An error that I’ve made more than once is to go through my existing hypotheses‘ likelihoods for the new evidence and update accordingly while managing not to realise that the likelihoods are low for all of the hypotheses, suggesting the true answer might be outside of my hypothesis space.

I don't exactly disagree, but I think this focuses on the wrong thing. It's not about slowing down in your calculations, nor about updating by less for each data point (what I initially thought "slow" meant). Calculate your updates as fast as you like, as long as you do it correctly. Bayes Theorem gives us a numerical approach to updates - if you're making bigger jumps than are justified by the evidence, that's an error. If you're making smaller jumps, that's also an error.

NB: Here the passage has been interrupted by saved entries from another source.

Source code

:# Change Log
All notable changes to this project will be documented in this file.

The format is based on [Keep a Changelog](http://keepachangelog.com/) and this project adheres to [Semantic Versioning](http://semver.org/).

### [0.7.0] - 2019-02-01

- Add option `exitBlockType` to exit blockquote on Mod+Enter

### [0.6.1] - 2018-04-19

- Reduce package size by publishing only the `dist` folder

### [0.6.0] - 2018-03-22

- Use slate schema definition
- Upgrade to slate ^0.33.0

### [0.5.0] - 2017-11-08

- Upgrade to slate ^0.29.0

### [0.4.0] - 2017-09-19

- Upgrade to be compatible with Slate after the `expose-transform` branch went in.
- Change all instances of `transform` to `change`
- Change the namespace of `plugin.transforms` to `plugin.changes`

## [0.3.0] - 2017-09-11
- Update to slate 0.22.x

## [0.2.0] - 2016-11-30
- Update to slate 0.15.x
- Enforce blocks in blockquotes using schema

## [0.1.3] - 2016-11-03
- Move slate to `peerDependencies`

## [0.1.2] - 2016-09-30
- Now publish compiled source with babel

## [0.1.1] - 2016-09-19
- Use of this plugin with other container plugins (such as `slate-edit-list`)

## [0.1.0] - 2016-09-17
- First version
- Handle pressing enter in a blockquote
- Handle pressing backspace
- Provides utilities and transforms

Likewise, assuming that the truth is in your hypothesis set is a mistake. You should include "other" in your modeling at this level. More importantly, you should recognize that coinflip outcomes provide _zero_ evidence about the relative likelihood between cheating and psychic (and "other"). Each successful prediction _does_ provide evidence against luck and toward those other possibilities.

Getting better at updating is a skill, and "go slow" is probably good advice when practicing (per the standard saying "Slow is smooth and smooth is fast"), but doesn't generalize. Time is a limited resource and you're spending valuable seconds here that you'd rather be doing something else.

I should clarify that what I mean by "slow" was supposed to be in the cognitive / Kahneman sense. In most cases, as I said, "if you don't need to make any decisions, at least file everything away and decide that it's unclear." Instead, what I see people do is jump to updating / grabbing a hypothesis, acting "fast." The failure modes that this can cause will include over or under-updating, ignoring "missing" hypotheses and not thinking of alternative explanations, narrowing the hypotheses too early, not updating marginally, etc.

Given that, I think I agree on all of the substantive points. However, I will note that including an explicit "other" category is tricky, but critical. The problem is that given such a category, over time it's more plausible than anything else. It turns into the equivalent of "the witch down the road did it," which is super-parsimonious and can explain anything.

And slowness in the sense you thought I was talking about is equivalent to lowering the weight on evidence, or to having a higher weight on priors. Strength of priors and how much to weight evidence are good questions to discuss, and can be tricky, but weren't my point in this post.

Overfitting on novelty seems like it could be the epigraph of a generation.